From where I sit - Olympic spirit is golden legacy

November 27, 2008

They are known as the "bird's-nest generation", products of China's one-child policy who are used to living comfortable lives as the centre of attention in their families.

But for the many students who were among the 1.7 million volunteers oiling the wheels at this summer's Beijing Olympics, a transformation has occurred. Never before has the Olympic Games had such an influence on a country's students; it has become a cherished experience for those who took part.

Most of those who volunteered were born in the late 1980s and early 1990s. They had been the focal point of their extended families and were living comfortably on university campuses, which contributed to the perception that many have lived overly sheltered lives.

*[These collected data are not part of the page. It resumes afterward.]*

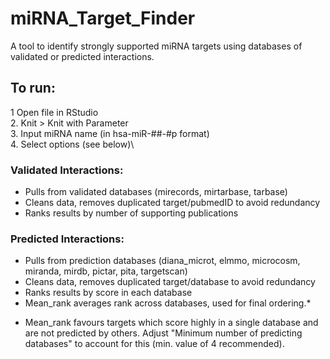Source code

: # miRNA_Target_Finder
A tool to identify strongly supported miRNA targets using databases of validated or predicted interactions.

## To run:
1 Open file in RStudio\
2. Knit > Knit with Parameter\
3. Input miRNA name (in hsa-miR-##-#p format)\
4. Select options (see below)\

### Validated Interactions:
- Pulls from validated databases (mirecords, mirtarbase, tarbase)
- Cleans data, removes duplicated target/pubmedID to avoid redundancy
- Ranks results by number of supporting publications

### Predicted Interactions:
- Pulls from prediction databases (diana_microt, elmmo, microcosm, miranda, mirdb, pictar, pita, targetscan)
- Cleans data, removes duplicated target/database to avoid redundancy
- Ranks results by score in each database
- Mean_rank averages rank across databases, used for final ordering.*
* Mean_rank favours targets which score highly in a single database and are not predicted by others. Adjust "Minimum number of predicting databases" to account for this (min. value of 4 recommended). 
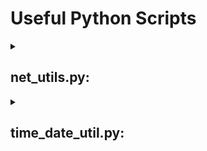 <h1><b>Useful Python Scripts</b></h1>
<details>
<summary><h2><b>net_utils.py:</b></h2></summary>

        ping(hostname):
            returns True if online False if offline

        port_test(hostname, port(default = 80)):
            returns True if port is open and False if port is closed

        port_scan(hostname, start, stop, mode):
            mode 'Open' will create a list of Open(True) ports only
            mode 'Closed' will create a list of Closed(False) ports only
            mode 'Any' will create a list of all ports scanned and their status
            returns a list of Ports and their status e.g.  [[21, 'Closed'], [22, 'Open']]

        ping scan(start, stop, mode 'Online,' 'Offline', 'Any'):
            mode 'Online' will create a list of online(True) hosts only
            mode 'Offline' will create a list of offline(False) hosts only
            mode 'Any' will create a list of all host's scanned and their status
            returns a list of IP's and their status e.g.  [['10.0.0.1', True], ['10.0.0.2', False]]
</details>
<details>
<summary><h2><b>time_date_util.py:</b></h2></summary>

        get_now:
            returns current time date as datetime
        
        get_date:
            returns date as text format 'DD:MM:YYYY'

        get_time:
            returns time as text format 'HH:MM:SS'

        get_day(date as datetime (default = now)):
            returns day as text format 'DD'

        get_month(date as datetime (default = now)):
            returns month as text format 'MM'

        get_year(date as datetime (default = now)):
            returns year as text format 'YYYY'

        get_hour(time(default = now)):
            returns hour as text format 'HH'

        get_minute(time(default = now)):
            returns minute as text format 'MM'
        
        get_second(time(default = now)):
            returns second as text format 'SS'

        get_timestamp(time(default = now)):
            returns unix timestamp

        get_weekday(date as datetime (default = now)):
            returns weekday as text example 'Monday'

        get_weeknum(date as datetime (default = now)):
            returns weeknumber as int

        get_month_name(date as datetime (default = now)):
            returns month as text example 'January'

        add_years(years_to_add, date as datetime (default = now))[]:
            returns date add years to add as text format 'DD:MM:YYYY' and as datetime format to pass to other functions use [0]for text or [1] for datetime

        add_months(months_to_add, date as datetime (default = now))[]:
            returns  date add months to add as text format 'DD:MM:YYYY' and as datetime format to pass to other functions use [0]for text or [1] for datetime

        add_days(days_to_add, date as datetime (default = now))[]:
            returns date add days to add as text format 'DD:MM:YYYY' and as datetime format to pass to other functions use [0]for text or [1] for datetime

        add_hours(hours_to_add, time as datetime (default = now))[]:
            returns time add hours to add as text format 'HH:MM:SS' and as datetime format to pass to other functions use [0]for text or [1] for datetime

        add_minutes(minutes_to_add, time as datetime (default = now))[]:
            returns time add minutes to add as text format 'HH:MM:SS' and as datetime format to pass to other functions use [0]for text or [1] for datetime

        add_seconds(seconds_to_add, time as datetime (default = now))[]:
            returns time add seconds to add as text format 'HH:MM:SS' and as datetime format to pass to other functions use [0]for text or [1] for datetime
</details>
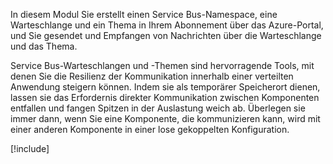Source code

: In diesem Modul Sie erstellt einen Service Bus-Namespace, eine Warteschlange und ein Thema in Ihrem Abonnement über das Azure-Portal, und Sie gesendet und Empfangen von Nachrichten über die Warteschlange und das Thema.

Service Bus-Warteschlangen und -Themen sind hervorragende Tools, mit denen Sie die Resilienz der Kommunikation innerhalb einer verteilten Anwendung steigern können. Indem sie als temporärer Speicherort dienen, lassen sie das Erfordernis direkter Kommunikation zwischen Komponenten entfallen und fangen Spitzen in der Auslastung weich ab. Überlegen sie immer dann, wenn Sie eine Komponente, die kommunizieren kann, wird mit einer anderen Komponente in einer lose gekoppelten Konfiguration.

[!include[](../../../includes/azure-sandbox-cleanup.md)]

But the process of volunteering has turned them from a group of often spoilt youths to a strong force of passion and commitment: the most dynamic force of the Olympics.

When asked why they took part, many of them echoed the sentiments of one volunteer, who said: "It is not simply offering one's service; it is to be part of such a great event. It is a dream come true."

Other volunteers interviewed said they had signed up in the hope of helping others and serving the nation and society, while also making friends and enjoying new experiences.

Pei, for example, was a volunteer in the Water Cube, the aquatics centre where the swimming and diving events were held, and he is very proud of his work.

He said: "It was not simply a case of offering to work; the opportunity to volunteer was hard won through several rounds of fierce competition and review. Usually only one in every ten or more applicants was selected. Once we had got through, we were given a rich training, taking in the culture and history of the Olympics and of Beijing, covering various sports and the media industry, learning foreign languages and the etiquette of different cultures, not to mention the jobs required of us at specific venues."

The training was even more difficult for specialist volunteers such as Pan, a media volunteer at the International Broadcast Centre. He said: "We took five special courses in my university in two years to get ready for the Olympics. I've learnt a lot from volunteering, and that even waiting can be an important responsibility. We also learnt to bring simple and small tasks to perfection."

A third volunteer, Feng, was among the 150 students from one top university in Beijing who provided room service in the Beijing Athletes Village.

"Trivial though my work was, I felt so fulfilled," he said. "I like to work in a team, learning from each other and doing my bit - it is both giving and receiving.

"Yes there were times when it was hard work, but we were full of joy all along, and my friends and I will be looking to do more volunteer work as a result of the experience."

It is telling that the slogan favoured by student volunteers was not the official one, "A volunteer's smile is Beijing's best image", but the more straightforward: "I volunteer, I feel good."

The Beijing Olympics were a spectacular success both at home and abroad, but among the highlights was the growth of the volunteer spirit, which has undoubtedly spread wider and further than the Games themselves.